Exercise prompt
The lines wanted are those in the data below that include "ranked".
[Records — start]
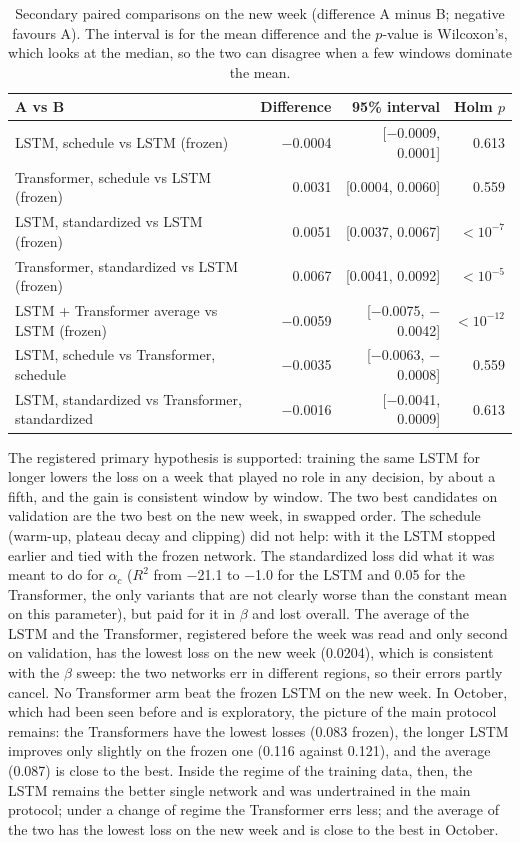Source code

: \begin{table}[htbp]
\centering
\caption{Secondary paired comparisons on the new week (difference A minus B; negative
favours A). The interval is for the mean difference and the $p$-value is Wilcoxon's, which
looks at the median, so the two can disagree when a few windows dominate the mean.}
\label{tab:addendum-secondary}
\footnotesize
\begin{tabular}{lrrr}
\toprule
A vs B & Difference & 95\% interval & Holm $p$ \\
\midrule
LSTM, schedule vs LSTM (frozen) & $-$0.0004 & [$-$0.0009, 0.0001] & 0.613 \\
Transformer, schedule vs LSTM (frozen) & 0.0031 & [0.0004, 0.0060] & 0.559 \\
LSTM, standardized vs LSTM (frozen) & 0.0051 & [0.0037, 0.0067] & $<10^{-7}$ \\
Transformer, standardized vs LSTM (frozen) & 0.0067 & [0.0041, 0.0092] & $<10^{-5}$ \\
LSTM + Transformer average vs LSTM (frozen) & $-$0.0059 & [$-$0.0075, $-$0.0042] & $<10^{-12}$ \\
LSTM, schedule vs Transformer, schedule & $-$0.0035 & [$-$0.0063, $-$0.0008] & 0.559 \\
LSTM, standardized vs Transformer, standardized & $-$0.0016 & [$-$0.0041, 0.0009] & 0.613 \\
\bottomrule
\end{tabular}
\end{table}

The registered primary hypothesis is supported: training the same LSTM for longer lowers the
loss on a week that played no role in any decision, by about a fifth, and the gain is
consistent window by window. The two best candidates on validation are the two best on the
new week, in swapped order. The schedule (warm-up, plateau decay and clipping) did not
help: with it the LSTM stopped earlier and tied with the frozen network. The standardized
loss did what it was meant to do for $\alpha_c$ ($R^2$ from
$-$21.1 to
$-$1.0 for the LSTM and
0.05 for the Transformer, the
only variants that are not clearly worse than the constant mean on this parameter), but
paid for it in $\beta$ and lost overall. The average of the LSTM and the Transformer,
registered before the week was read and only second on validation, has the lowest loss on
the new week (0.0204), which is consistent with the
$\beta$ sweep: the two networks err in different regions, so their errors partly cancel. No
Transformer arm beat the frozen LSTM on the new week. In October, which had been seen before
and is exploratory, the picture of the main protocol remains: the Transformers have the
lowest losses (0.083 frozen),
the longer LSTM improves only slightly on the frozen one
(0.116 against
0.121), and the average
(0.087) is close to the best.
Inside the regime of the training data, then, the LSTM remains the better single network
and was undertrained in the main protocol; under a change of regime the Transformer errs
less; and the average of the two has the lowest loss on the new week and is close to the
best in October.


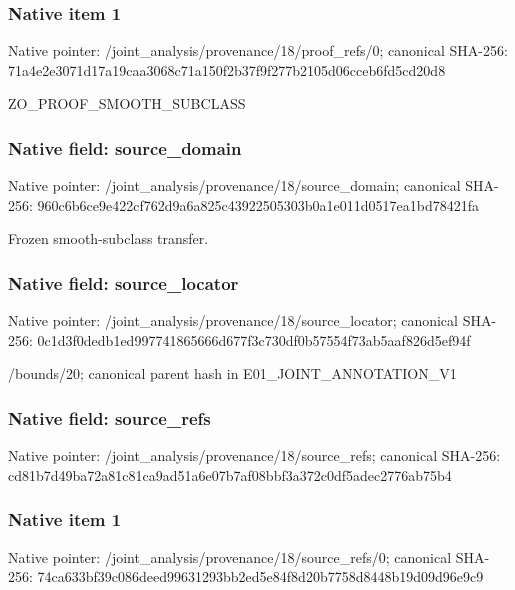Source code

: \documentclass[10pt,a4paper]{article}
\begin{document}
\subsubsection{Native item 1}
Native pointer: /joint\_\allowbreak{}analysis/provenance/18/proof\_\allowbreak{}refs/0; canonical SHA-256: 71a4e2e3071d17a19caa3068c71a150f2b37f9f277b2105d06cceb6fd5cd20d8

\begingroup\raggedright\sloppy ZO\_\allowbreak{}PROOF\_\allowbreak{}SMOOTH\_\allowbreak{}SUBCLASS\par\endgroup

\subsubsection{Native field: source\_\allowbreak{}domain}
Native pointer: /joint\_\allowbreak{}analysis/provenance/18/source\_\allowbreak{}domain; canonical SHA-256: 960c6b6ce9e422cf762d9a6a825c43922505303b0a1e011d0517ea1bd78421fa

\begingroup\raggedright\sloppy Frozen smooth-subclass transfer.\par\endgroup

\subsubsection{Native field: source\_\allowbreak{}locator}
Native pointer: /joint\_\allowbreak{}analysis/provenance/18/source\_\allowbreak{}locator; canonical SHA-256: 0c1d3f0dedb1ed997741865666d677f3c730df0b57554f73ab5aaf826d5ef94f

\begingroup\raggedright\sloppy /\allowbreak{}bounds/\allowbreak{}20;\allowbreak{} canonical parent hash in E01\_\allowbreak{}JOINT\_\allowbreak{}ANNOTATION\_\allowbreak{}V1\par\endgroup

\subsubsection{Native field: source\_\allowbreak{}refs}
Native pointer: /joint\_\allowbreak{}analysis/provenance/18/source\_\allowbreak{}refs; canonical SHA-256: cd81b7d49ba72a81c81ca9ad51a6e07b7af08bbf3a372c0df5adec2776ab75b4

\subsubsection{Native item 1}
Native pointer: /joint\_\allowbreak{}analysis/provenance/18/source\_\allowbreak{}refs/0; canonical SHA-256: 74ca633bf39c086deed99631293bb2ed5e84f8d20b7758d8448b19d09d96e9c9
\end{document}
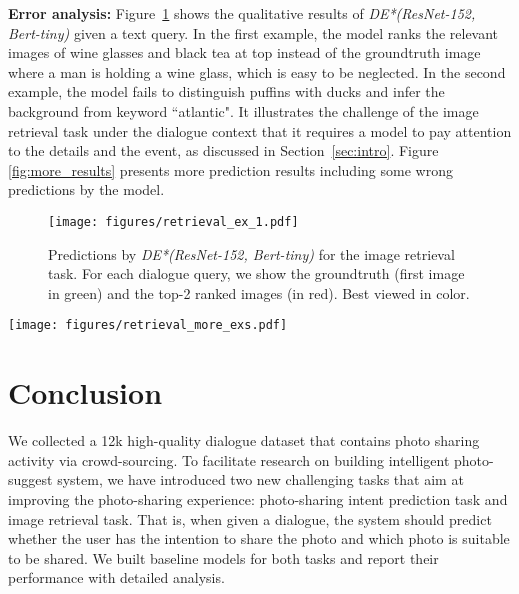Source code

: \documentclass[11pt,a4paper]{article}
\begin{document}
\textbf{Error analysis:} Figure~\ref{fig:retrieval_ex} shows the qualitative results of \textit{DE*(ResNet-152,  Bert-tiny)} given a text query. In the first example, the model ranks the relevant images of wine glasses and black tea at top instead of the groundtruth image where a man is holding a wine glass, which is easy to be neglected. In the second example, the model fails to distinguish puffins with ducks and infer the background from keyword ``atlantic". It illustrates the challenge of the image retrieval task under the dialogue context that it requires a model to pay attention to the details and the event, as discussed in Section~\ref{sec:intro}. Figure \ref{fig:more_results} presents more prediction results including some wrong predictions by the model.




\begin{figure}[t]
  \centering
  \texttt{[image: figures/retrieval\_ex\_1.pdf]}
\caption{Predictions by \textit{DE*(ResNet-152, Bert-tiny)} for the image retrieval task. For each dialogue query, we show the groundtruth (first image in green) and the top-2 ranked images (in red). Best viewed in color.}
  \label{fig:retrieval_ex}
  \vspace{-5mm}
\end{figure}

\begin{figure*}[h!]
  \centering
  \texttt{[image: figures/retrieval\_more\_exs.pdf]}
    \vspace{-5mm}
\caption{Predictions by \textit{DE*(ResNet-152, Bert-tiny)} for the image retrieval task. For each dialogue query, we show the top-5 ranked images from left to right. The ground-truth image is marked in green while the others are in red. Best viewed in color.}
    \label{fig:more_results}
    \vspace{-5mm}
\end{figure*}










\section{Conclusion}
We collected a 12k high-quality dialogue dataset that contains photo sharing activity via crowd-sourcing. To facilitate research on building intelligent photo-suggest system, we have introduced two new challenging tasks that aim at improving the photo-sharing experience: photo-sharing intent prediction task and image retrieval task. That is, when given a dialogue, the system should predict whether the user has the intention to share the photo and which photo is suitable to be shared. We built baseline models for both tasks and report their performance with detailed analysis. 
\end{document}
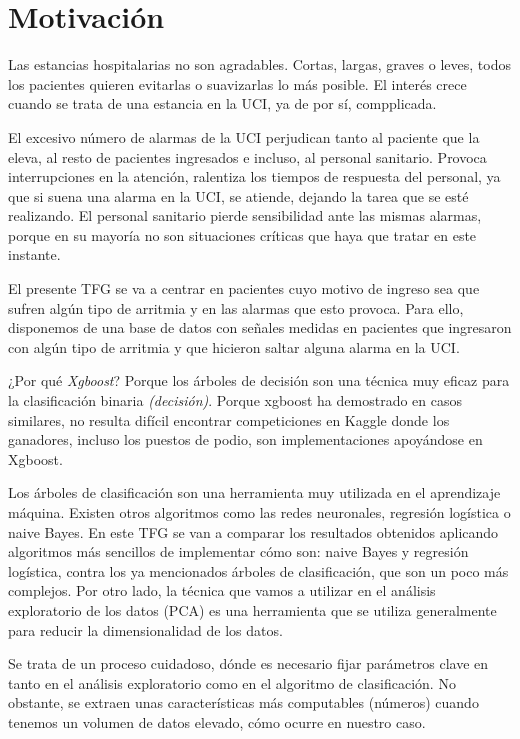 \section{Motivación}
	Las estancias hospitalarias no son agradables. Cortas, largas, graves o leves, todos los pacientes quieren evitarlas o suavizarlas lo más posible. El interés crece cuando se trata de una estancia en la UCI, ya de por sí, compplicada.\par 
\vspace*{0.5cm}
	El excesivo número de alarmas de la UCI perjudican tanto al paciente que la eleva, al resto de pacientes ingresados e incluso, al personal sanitario. Provoca interrupciones en la atención, ralentiza los tiempos de respuesta del personal, ya que si suena una alarma en la UCI, se atiende, dejando la tarea que se esté realizando. El personal sanitario pierde sensibilidad ante las mismas alarmas, porque en su mayoría no son situaciones críticas que haya que tratar en este instante.\cite{PhysionetIntro}\par 
\vspace*{0.5cm}
	El presente TFG se va a centrar en pacientes cuyo motivo de ingreso sea que sufren algún tipo de arritmia y en las alarmas que esto provoca. Para ello, disponemos de una base de datos con señales medidas en pacientes que ingresaron con algún tipo de arritmia y que hicieron saltar alguna alarma en la UCI.\par 
\vspace*{0.5cm}
	¿Por qué \textit{Xgboost}? Porque los árboles de decisión son una técnica muy eficaz para la clasificación binaria \textit{(decisión)}. Porque xgboost ha demostrado en casos similares, no resulta difícil encontrar competiciones en Kaggle\cite{Kaggle} donde los ganadores, incluso los puestos de podio, son implementaciones apoyándose en Xgboost.\par 
\vspace*{0.5cm}
	Los árboles de clasificación son una herramienta muy utilizada en el aprendizaje máquina. Existen otros algoritmos como las redes neuronales, regresión logística o naive Bayes. En este TFG se van a comparar los resultados obtenidos aplicando algoritmos más sencillos de implementar cómo son: naive Bayes y regresión logística, contra los ya mencionados árboles de clasificación, que son un poco más complejos. Por otro lado, la técnica que vamos a utilizar en el análisis exploratorio de los datos (PCA) es una herramienta que se utiliza generalmente para reducir la dimensionalidad de los datos.\cite{PCAWiki}\par 
\vspace*{0.5cm}
	Se trata de un proceso cuidadoso, dónde es necesario fijar parámetros clave en tanto en el análisis exploratorio como en el algoritmo de clasificación. No obstante, se extraen unas características más computables (números) cuando tenemos un volumen de datos elevado, cómo ocurre en nuestro caso.\par 
	
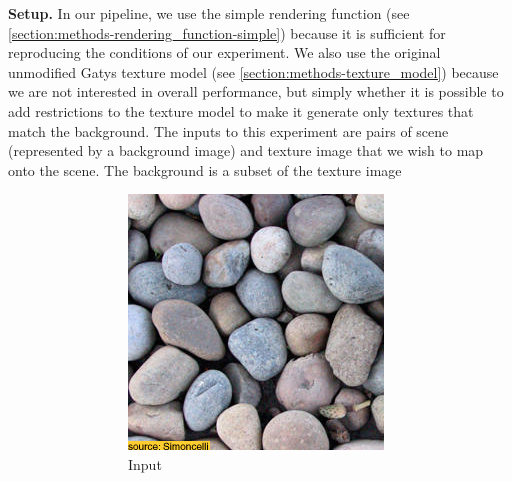\textbf{Setup.} In our pipeline, we use the simple rendering function (see \ref{section:methods-rendering_function-simple}) because it is sufficient for reproducing the conditions of our experiment. We also use the original unmodified Gatys texture model (see \ref{section:methods-texture_model}) because we are not interested in overall performance, but simply whether it is possible to add restrictions to the texture model to make it generate only textures that match the background. The inputs to this experiment are pairs of scene (represented by a background image) and texture image that we wish to map onto the scene. The background is a subset of the texture image

\begin{figure}[]
    \centering    
    \begin{subfigure}{\textwidth}
        \centering
        \begin{subfigure}{0.24\textwidth}
            \centering
            \includegraphics[width=\textwidth]{images/04-experiment01/pebbles/target.jpg}
            \caption{Input}
            \label{fig:ex01-pebbles-1000steps-some_target}
        \end{subfigure}
        \hfill
        \begin{subfigure}{0.24\textwidth}
            \centering

\end{subfigure}
\end{subfigure}
\end{figure}
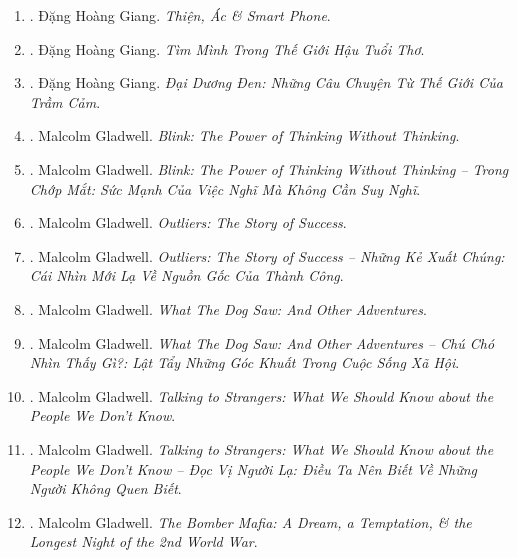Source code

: \documentclass{article}
\begin{document}
\begin{enumerate}
	\item \cite{Giang_smartphone}. {\sc Đặng Hoàng Giang}. {\it Thiện, Ác \& Smart Phone}.\hfill{\sf[done]}
	
	\item \cite{Giang_after_childhood}. {\sc Đặng Hoàng Giang}. {\it Tìm Mình Trong Thế Giới Hậu Tuổi Thơ}.\hfill{\sf[done]}
	
	\item \cite{Giang_dai_duong_den}. {\sc Đặng Hoàng Giang}. {\it Đại Dương Đen: Những Câu Chuyện Từ Thế Giới Của Trầm Cảm}.\hfill{\sf[done]}
	
	\item \cite{Gladwell2007}. Malcolm Gladwell. {\it Blink: The Power of Thinking Without Thinking}.\hfill{\sf[reading]}
	
	\item \cite{Gladwell_blink}. Malcolm Gladwell. {\it Blink: The Power of Thinking Without Thinking -- Trong Chớp Mắt: Sức Mạnh Của Việc Nghĩ Mà Không Cần Suy Nghĩ}.\hfill{\sf[done]}
	
	\item \cite{Gladwell2008}. Malcolm Gladwell. {\it Outliers: The Story of Success}.\hfill{\sf[reading]}
	
	\item \cite{Gladwell_outlier}. Malcolm Gladwell. {\it Outliers: The Story of Success -- Những Kẻ Xuất Chúng: Cái Nhìn Mới Lạ Về Nguồn Gốc Của Thành Công}.\hfill{\sf[done]}
	
	\item \cite{Gladwell2009}. Malcolm Gladwell. {\it What The Dog Saw: And Other Adventures}.\hfill{\sf[reading]}
	
	\item \cite{Gladwell_dog}. Malcolm Gladwell. {\it What The Dog Saw: And Other Adventures -- Chú Chó Nhìn Thấy Gì?: Lật Tẩy Những Góc Khuất Trong Cuộc Sống Xã Hội}.\hfill{\sf[done]}
	
	\item \cite{Gladwell2019}. Malcolm Gladwell. {\it Talking to Strangers: What We Should Know about the People We Don't Know}.\hfill{\sf[reading]}
	
	\item \cite{Gladwell_stranger}. Malcolm Gladwell. {\it Talking to Strangers: What We Should Know about the People We Don't Know -- Đọc Vị Người Lạ: Điều Ta Nên Biết Về Những Người Không Quen Biết}.\hfill{\sf[done]}
	
	\item \cite{Gladwell2021}. Malcolm Gladwell. {\it The Bomber Mafia: A Dream, a Temptation, \& the Longest Night of the 2nd World War}.\hfill{\sf[reading]}
	

\end{enumerate}
\end{document}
[Records — finish]
Your response
\caption{Predictions by \textit{DE*(ResNet-152, Bert-tiny)} for the image retrieval task. For each dialogue query, we show the groundtruth (first image in green) and the top-2 ranked images (in red). Best viewed in color.}
\caption{Predictions by \textit{DE*(ResNet-152, Bert-tiny)} for the image retrieval task. For each dialogue query, we show the top-5 ranked images from left to right. The ground-truth image is marked in green while the others are in red. Best viewed in color.}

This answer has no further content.